Stored data
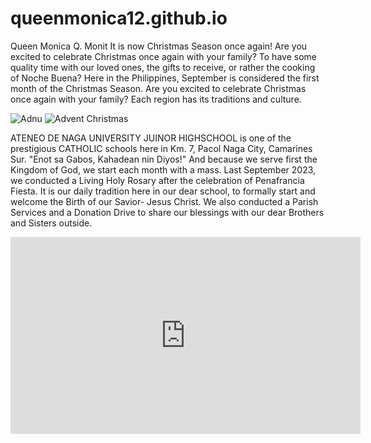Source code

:# queenmonica12.github.io
Queen Monica Q. Monit
It is now Christmas Season once again! Are you excited to celebrate Christmas once again with your family? To have some quality time with our loved ones, the gifts to receive, or rather the cooking of Noche Buena? Here in the Philippines, September is considered the first month of the Christmas Season. Are you excited to celebrate Christmas once again with your family? Each region has its traditions and culture. 

![Adnu](https://i0.wp.com/dateline-ibalon.com/wp-content/uploads/2023/07/adnu-rooney-bldg.jpg?resize=400%2C267&ssl=1) ![Advent Christmas](https://i.ytimg.com/vi/k39q7shhQN0/maxresdefault.jpg)

ATENEO DE NAGA UNIVERSITY JUINOR HIGHSCHOOL is one of the prestigious CATHOLIC schools here in Km. 7, Pacol Naga City, Camarines Sur. "Enot sa Gabos, Kahadean nin Diyos!" And because we serve first the Kingdom of God, we start each month with a mass. Last September 2023, we conducted a Living Holy Rosary after the celebration of Penafrancia Fiesta. It is our daily tradition here in our dear school, to formally start and welcome the Birth of our Savior- Jesus Christ. We also conducted a Parish Services and a Donation Drive to share our blessings with our dear Brothers and Sisters outside. 

<iframe width="560" height="315" src="https://www.youtube.com/embed/OgJ0kvuBL8w?si=pK9QxoKZIg87i6yl" title="YouTube video player" frameborder="0" allow="accelerometer; autoplay; clipboard-write; encrypted-media; gyroscope; picture-in-picture; web-share" allowfullscreen></iframe>
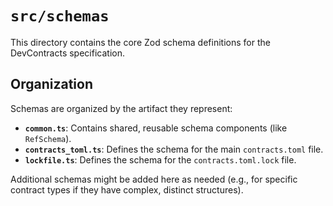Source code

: # `src/schemas`

This directory contains the core Zod schema definitions for the DevContracts
specification.

## Organization

Schemas are organized by the artifact they represent:

- **`common.ts`**: Contains shared, reusable schema components (like
  `RefSchema`).
- **`contracts_toml.ts`**: Defines the schema for the main `contracts.toml`
  file.
- **`lockfile.ts`**: Defines the schema for the `contracts.toml.lock` file.

Additional schemas might be added here as needed (e.g., for specific contract
types if they have complex, distinct structures).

#### [Exercise]
Repeat exactly the lines from the first line of the records above through the line containing "It is now Christmas", leaving out the pictures.

#### [Output for this task]
Source code

:# queenmonica12.github.io
Queen Monica Q. Monit
It is now Christmas Season once again! Are you excited to celebrate Christmas once again with your family? To have some quality time with our loved ones, the gifts to receive, or rather the cooking of Noche Buena? Here in the Philippines, September is considered the first month of the Christmas Season. Are you excited to celebrate Christmas once again with your family? Each region has its traditions and culture. 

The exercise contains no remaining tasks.